*** INPUT MATERIAL ***
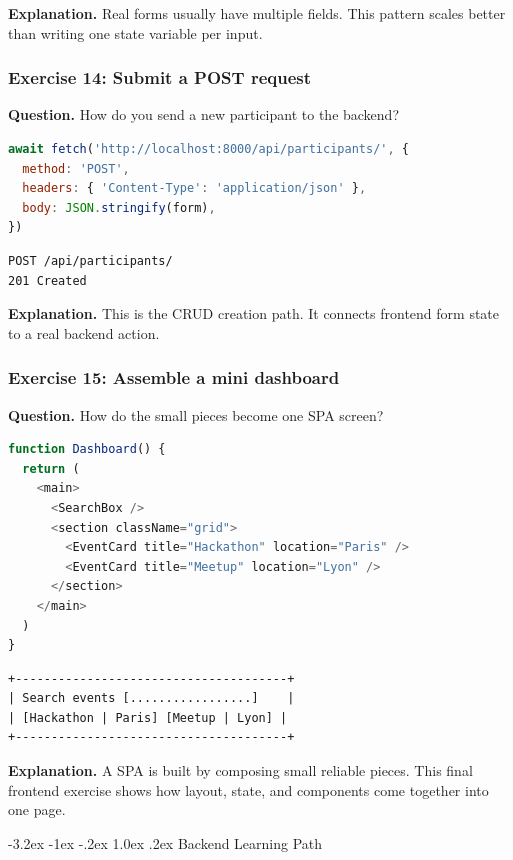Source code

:\documentclass[11pt,a4paper]{article}
\makeatletter
\renewcommand\section{\@startsection{section}{1}{\z@}%
  {-3.2ex \@plus -1ex \@minus -.2ex}%
  {1.0ex \@plus .2ex}%
  {\normalfont\Large\sffamily\bfseries\color{ink}}}
\makeatother
\begin{document}
\textbf{Explanation.} Real forms usually have multiple fields. This pattern scales better than writing one state variable per input.

\subsubsection*{Exercise 14: Submit a POST request}
\textbf{Question.} How do you send a new participant to the backend?

\begin{lstlisting}[style=code, language=JavaScript]
await fetch('http://localhost:8000/api/participants/', {
  method: 'POST',
  headers: { 'Content-Type': 'application/json' },
  body: JSON.stringify(form),
})
\end{lstlisting}

\begin{lstlisting}[style=terminal]
POST /api/participants/
201 Created
\end{lstlisting}

\textbf{Explanation.} This is the CRUD creation path. It connects frontend form state to a real backend action.

\subsubsection*{Exercise 15: Assemble a mini dashboard}
\textbf{Question.} How do the small pieces become one SPA screen?

\begin{lstlisting}[style=code, language=JavaScript]
function Dashboard() {
  return (
    <main>
      <SearchBox />
      <section className="grid">
        <EventCard title="Hackathon" location="Paris" />
        <EventCard title="Meetup" location="Lyon" />
      </section>
    </main>
  )
}
\end{lstlisting}

\begin{lstlisting}[style=terminal]
+--------------------------------------+
| Search events [.................]    |
| [Hackathon | Paris] [Meetup | Lyon] |
+--------------------------------------+
\end{lstlisting}

\textbf{Explanation.} A SPA is built by composing small reliable pieces. This final frontend exercise shows how layout, state, and components come together into one page.

\section{Backend Learning Path}
\end{document}
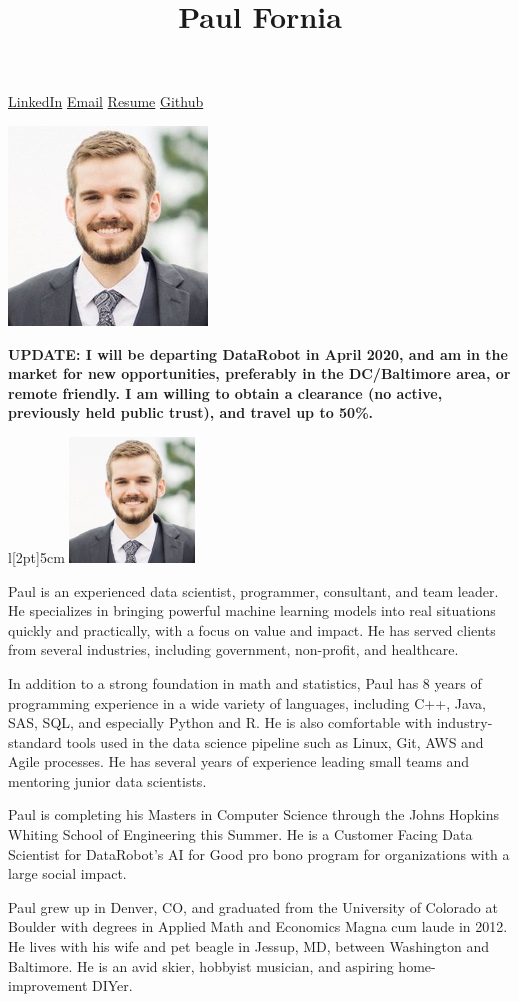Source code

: \documentclass[]{article}
\title{Paul Fornia}
\author{}
\date{}
\begin{document}
\maketitle

\href{https://www.linkedin.com/in/paulfornia/}{LinkedIn} \textbar{}
\href{mailto:paulfornia@gmail.com}{Email} \textbar{}
\href{./Resume_Fornia_2020_03_28.pdf}{Resume} \textbar{}
\href{https://github.com/pfornia}{Github}

\includegraphics{headshot.jpeg}

\textbf{UPDATE: I will be departing DataRobot in April 2020, and am in
the market for new opportunities, preferably in the DC/Baltimore area,
or remote friendly. I am willing to obtain a clearance (no active,
previously held public trust), and travel up to 50\%.}

\begin{wrapfig}[12]{l}[2pt]{5cm}
\includegraphics[width=0.25\textwidth]{headshot.jpeg}
\end{wrapfig}

Paul is an experienced data scientist, programmer, consultant, and team
leader. He specializes in bringing powerful machine learning models into
real situations quickly and practically, with a focus on value and
impact. He has served clients from several industries, including
government, non-profit, and healthcare.

In addition to a strong foundation in math and statistics, Paul has 8
years of programming experience in a wide variety of languages,
including C++, Java, SAS, SQL, and especially Python and R. He is also
comfortable with industry-standard tools used in the data science
pipeline such as Linux, Git, AWS and Agile processes. He has several
years of experience leading small teams and mentoring junior data
scientists.

Paul is completing his Masters in Computer Science through the Johns
Hopkins Whiting School of Engineering this Summer. He is a Customer
Facing Data Scientist for DataRobot's AI for Good pro bono program for
organizations with a large social impact.

Paul grew up in Denver, CO, and graduated from the University of
Colorado at Boulder with degrees in Applied Math and Economics Magna cum
laude in 2012. He lives with his wife and pet beagle in Jessup, MD,
between Washington and Baltimore. He is an avid skier, hobbyist
musician, and aspiring home-improvement DIYer.
\end{document}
***
■ **YOUR OBJECTIVE**: Give only the lines from the one holding "the market for" through the one holding "Hopkins Whiting School", each restated exactly as it appears above.

■ **YOUR SOLUTION**:
the market for new opportunities, preferably in the DC/Baltimore area,
or remote friendly. I am willing to obtain a clearance (no active,
previously held public trust), and travel up to 50\%.}

\begin{wrapfig}[12]{l}[2pt]{5cm}
\includegraphics[width=0.25\textwidth]{headshot.jpeg}
\end{wrapfig}

Paul is an experienced data scientist, programmer, consultant, and team
leader. He specializes in bringing powerful machine learning models into
real situations quickly and practically, with a focus on value and
impact. He has served clients from several industries, including
government, non-profit, and healthcare.

In addition to a strong foundation in math and statistics, Paul has 8
years of programming experience in a wide variety of languages,
including C++, Java, SAS, SQL, and especially Python and R. He is also
comfortable with industry-standard tools used in the data science
pipeline such as Linux, Git, AWS and Agile processes. He has several
years of experience leading small teams and mentoring junior data
scientists.

Paul is completing his Masters in Computer Science through the Johns
Hopkins Whiting School of Engineering this Summer. He is a Customer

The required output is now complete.